Sets DA reorg to face food crisis
President-elect Ferdinand Marcos Jr. said he will head the Department of Agriculture when he assumes office on June 30 to allow him to reorganize the office to make it “ready” for the post-pandemic amid warnings of a food crisis in the second half of the year.
“I think that the problem is severe enough that I have decided to take on the portfolio of Secretary of Agriculture, at least for now and at least until we can reorganize the Department of Agriculture in the way that will make it ready for the next years to come,” Marcos said in a press briefing on Monday.
“We need to replace a lot—there are offices that are underused and there are those that we need to retool for the post-pandemic because what we are dealing with now is different,” he added.
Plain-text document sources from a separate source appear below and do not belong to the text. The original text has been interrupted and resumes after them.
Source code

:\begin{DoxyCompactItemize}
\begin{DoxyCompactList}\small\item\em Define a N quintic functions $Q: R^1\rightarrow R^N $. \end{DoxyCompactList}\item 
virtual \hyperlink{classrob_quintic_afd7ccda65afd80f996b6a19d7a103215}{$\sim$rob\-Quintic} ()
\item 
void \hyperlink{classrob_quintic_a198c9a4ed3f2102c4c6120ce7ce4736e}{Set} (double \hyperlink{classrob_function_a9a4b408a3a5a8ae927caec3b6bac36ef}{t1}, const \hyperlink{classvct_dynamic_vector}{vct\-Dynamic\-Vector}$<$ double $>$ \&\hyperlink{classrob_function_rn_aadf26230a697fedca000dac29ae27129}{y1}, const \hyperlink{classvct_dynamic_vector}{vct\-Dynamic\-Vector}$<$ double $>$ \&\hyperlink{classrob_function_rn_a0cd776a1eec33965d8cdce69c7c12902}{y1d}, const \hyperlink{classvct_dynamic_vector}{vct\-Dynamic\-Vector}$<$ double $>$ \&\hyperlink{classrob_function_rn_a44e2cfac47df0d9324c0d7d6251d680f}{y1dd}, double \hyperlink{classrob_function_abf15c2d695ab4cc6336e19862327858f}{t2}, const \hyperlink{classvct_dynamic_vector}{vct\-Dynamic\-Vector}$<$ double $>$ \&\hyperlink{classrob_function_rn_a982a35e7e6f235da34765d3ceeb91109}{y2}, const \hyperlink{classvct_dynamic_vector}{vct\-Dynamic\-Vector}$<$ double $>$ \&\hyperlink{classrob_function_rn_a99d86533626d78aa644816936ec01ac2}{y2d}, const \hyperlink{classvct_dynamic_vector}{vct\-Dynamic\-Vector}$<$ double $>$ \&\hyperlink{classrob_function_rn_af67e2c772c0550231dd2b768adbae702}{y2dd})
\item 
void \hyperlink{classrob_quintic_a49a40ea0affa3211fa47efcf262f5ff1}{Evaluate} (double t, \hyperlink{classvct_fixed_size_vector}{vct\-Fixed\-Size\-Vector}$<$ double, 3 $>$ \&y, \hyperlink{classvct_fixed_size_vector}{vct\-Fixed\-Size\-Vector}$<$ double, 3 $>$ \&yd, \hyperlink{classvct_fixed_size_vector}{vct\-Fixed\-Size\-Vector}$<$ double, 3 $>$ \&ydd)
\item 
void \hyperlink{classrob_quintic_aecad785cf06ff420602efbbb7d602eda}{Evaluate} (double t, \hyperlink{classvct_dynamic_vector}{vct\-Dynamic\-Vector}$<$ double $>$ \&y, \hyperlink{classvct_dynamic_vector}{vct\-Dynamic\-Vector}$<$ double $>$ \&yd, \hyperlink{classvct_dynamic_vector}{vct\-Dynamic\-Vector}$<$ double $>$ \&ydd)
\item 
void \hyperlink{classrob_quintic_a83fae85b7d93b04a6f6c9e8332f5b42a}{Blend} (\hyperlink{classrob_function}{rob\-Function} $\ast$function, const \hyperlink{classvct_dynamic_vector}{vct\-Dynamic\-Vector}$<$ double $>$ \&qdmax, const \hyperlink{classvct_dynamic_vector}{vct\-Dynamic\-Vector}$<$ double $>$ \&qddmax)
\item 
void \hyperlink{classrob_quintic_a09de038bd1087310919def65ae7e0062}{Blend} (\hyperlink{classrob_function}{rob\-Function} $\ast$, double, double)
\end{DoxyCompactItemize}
Marcos said by taking on the Agriculture portfolio, he is “mak(ing) it clear to everyone what a high priority we put on the agri sector.”
“It is also a practical matter so that things move quickly because the events of the global economy are moving very quickly. We have to be able to be agile,” he said.
“We’re going back to basics, and we will rebuild the value chain of agriculture…We’ll try to increase production as we come into the harvest period after, during, and before the rainy season. Hopefully, we can counteract some of the increases in prices,” Marcos added.
Outgoing Agriculture Secretary William Dar in May warned of a looming food crisis, brought about by the effects of the pandemic on the economy, rising fuel prices, and Russia’s invasion of Ukraine.
The United Nations Food and Agriculture Organization likewise said poor countries are expected to suffer the most from worldwide food crises exacerbated by the war in Ukraine.
In its latest Food Outlook, the UN agency said the global food import bill was on course to hit a new record of $1.8 trillion this year as the Ukraine conflict pushes up cereal and grain prices and with higher prices and transport costs accounting for the bulk of the expected increase.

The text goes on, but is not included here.